Readers who haven’t worked in business may think the funeral scene was just a plot point. But I’m here to tell you that just two years ago, someone I knew “made an appearance” at a funeral of a well-known community member partly to network to drum up business. Shockingly, he even posted on Facebook that he was AT the funeral {I guess he thought it would give him status} , and then, thinking that it perhaps wasn’t such a great idea, quickly deleted the post.

As Nina Garcia often says on Project Runway, in her tiny little accent: “I question your taste level.”

I didn’t have kids, so I was able to give my career as much time as I wanted. But I’ve watched quite a few people sacrifice healthy home lives for business. It’s no accident that they are mostly from my generation; work-home balance is relatively new concept that subsequent generations are more likely to aim for.
Work can consume us. Expectations of 60 or 70-hour work weeks are not out of the ordinary in high-achieving organizational cultures. High-achieving usually means money-oriented: law firms, Wall St., tech startups, competitive corporations.

Women, who still have primary responsibility for child care and the family, really struggle with this. The Mommy Track is definitely NOT the fast track to success.

And that’s what we’re talking about: success. How is it really defined?

Madison Avenue of the 1960s defined it one way. We’d like to think that we have evolved beyond that. That we look out our lives and success more holistically.

And perhaps, in some organizational outposts, we have.

But overall? Not really.

It’s a fine balance. Hard work is not such a bad thing. It can give us a feeling of accomplishment. It builds character. It earns our living. Helps us provide for our families.

When family life is sacrificed, though, it is a problem.

You can see it in Mad Men. The men work, period. They take no responsibility at all for the kids. In fact, they’re a little uncomfortable with them.

Many corporations today still have a narrow definition of commitment, though. Apple is in my neighborhood and the parking lot is full well into the evening. Same with a number of other nearby tech companies.

Still, many dads today are committed to a more reasonable schedule and are very involved in their kids’ lives. There’s much more balance within the family.

It’s a trend that I hope continues. Because, really, it’s all about the children. Or should be.

2 comments on “Mad Men: work-life balance
  1. Anonymous says:

    It really stopped being about the kids years ago.

    It is so much more about the parents and their plans and wishes.

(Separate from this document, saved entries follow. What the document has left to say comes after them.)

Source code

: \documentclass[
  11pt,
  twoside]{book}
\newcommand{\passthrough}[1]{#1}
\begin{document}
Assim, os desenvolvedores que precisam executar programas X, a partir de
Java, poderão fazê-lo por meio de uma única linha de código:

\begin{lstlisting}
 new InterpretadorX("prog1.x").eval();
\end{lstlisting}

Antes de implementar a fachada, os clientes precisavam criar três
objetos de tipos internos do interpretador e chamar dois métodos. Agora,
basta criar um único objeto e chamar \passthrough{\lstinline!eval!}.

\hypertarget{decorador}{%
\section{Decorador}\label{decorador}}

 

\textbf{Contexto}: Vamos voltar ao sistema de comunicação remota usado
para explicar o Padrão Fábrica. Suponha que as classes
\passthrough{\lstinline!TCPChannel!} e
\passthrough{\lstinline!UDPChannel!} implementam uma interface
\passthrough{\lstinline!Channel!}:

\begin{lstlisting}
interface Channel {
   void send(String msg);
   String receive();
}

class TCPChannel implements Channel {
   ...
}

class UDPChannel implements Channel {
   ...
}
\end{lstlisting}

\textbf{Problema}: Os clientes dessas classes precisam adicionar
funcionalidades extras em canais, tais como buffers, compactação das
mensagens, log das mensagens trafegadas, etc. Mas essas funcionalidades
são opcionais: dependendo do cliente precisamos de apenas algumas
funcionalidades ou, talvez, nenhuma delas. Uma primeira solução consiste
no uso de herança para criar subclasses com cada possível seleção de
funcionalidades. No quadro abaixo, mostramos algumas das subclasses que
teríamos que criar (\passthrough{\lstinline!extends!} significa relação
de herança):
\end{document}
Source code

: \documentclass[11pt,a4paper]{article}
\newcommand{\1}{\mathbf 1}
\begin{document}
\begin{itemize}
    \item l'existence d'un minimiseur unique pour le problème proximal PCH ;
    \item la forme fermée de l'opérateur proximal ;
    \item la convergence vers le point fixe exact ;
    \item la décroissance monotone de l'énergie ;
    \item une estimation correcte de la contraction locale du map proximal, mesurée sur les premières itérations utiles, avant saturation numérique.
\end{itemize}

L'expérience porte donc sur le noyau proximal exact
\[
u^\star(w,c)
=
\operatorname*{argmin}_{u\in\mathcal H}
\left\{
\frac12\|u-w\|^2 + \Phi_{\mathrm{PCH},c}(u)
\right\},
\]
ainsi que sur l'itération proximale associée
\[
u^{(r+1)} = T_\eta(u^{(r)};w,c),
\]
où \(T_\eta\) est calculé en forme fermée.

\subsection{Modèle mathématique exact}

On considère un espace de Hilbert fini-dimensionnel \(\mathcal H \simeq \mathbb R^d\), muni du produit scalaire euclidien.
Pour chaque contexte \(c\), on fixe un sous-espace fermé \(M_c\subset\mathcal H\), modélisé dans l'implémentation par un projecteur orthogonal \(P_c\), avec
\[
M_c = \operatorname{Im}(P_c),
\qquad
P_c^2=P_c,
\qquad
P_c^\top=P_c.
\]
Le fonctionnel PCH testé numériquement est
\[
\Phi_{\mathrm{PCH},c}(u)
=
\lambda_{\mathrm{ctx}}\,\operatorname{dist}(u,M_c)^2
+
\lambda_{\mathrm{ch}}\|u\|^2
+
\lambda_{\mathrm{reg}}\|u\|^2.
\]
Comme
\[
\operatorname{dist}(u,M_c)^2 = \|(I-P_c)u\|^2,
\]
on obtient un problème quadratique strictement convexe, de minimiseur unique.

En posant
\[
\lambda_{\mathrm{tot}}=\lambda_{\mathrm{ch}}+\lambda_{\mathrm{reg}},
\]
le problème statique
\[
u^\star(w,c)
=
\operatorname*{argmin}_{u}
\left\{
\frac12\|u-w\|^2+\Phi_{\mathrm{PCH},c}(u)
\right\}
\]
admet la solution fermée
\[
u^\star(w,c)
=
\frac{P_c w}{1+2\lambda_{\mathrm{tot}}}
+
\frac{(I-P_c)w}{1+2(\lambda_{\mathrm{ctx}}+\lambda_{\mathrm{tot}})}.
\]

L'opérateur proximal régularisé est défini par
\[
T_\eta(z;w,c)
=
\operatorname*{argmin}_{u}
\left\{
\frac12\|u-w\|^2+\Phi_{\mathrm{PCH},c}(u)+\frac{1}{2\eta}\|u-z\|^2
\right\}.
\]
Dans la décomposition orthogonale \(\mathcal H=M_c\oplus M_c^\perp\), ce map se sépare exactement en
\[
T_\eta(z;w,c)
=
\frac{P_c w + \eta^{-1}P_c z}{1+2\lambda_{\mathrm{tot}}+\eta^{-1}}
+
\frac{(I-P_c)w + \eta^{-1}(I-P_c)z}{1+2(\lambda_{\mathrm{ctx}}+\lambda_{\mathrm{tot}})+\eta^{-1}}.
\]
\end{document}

You should never have to work more than you spend time with your family. No one seems to PLAN for children. They just show up and then you are working two jobs or even one job 80 hours a week to make ends meet.


  2. Cindy Goodman says:

    I enjoyed your post. It’s really interesting to see how attitudes have changed or stayed the same over the recent decades. People work just as hard but what’s acceptable to sacrifice has changed.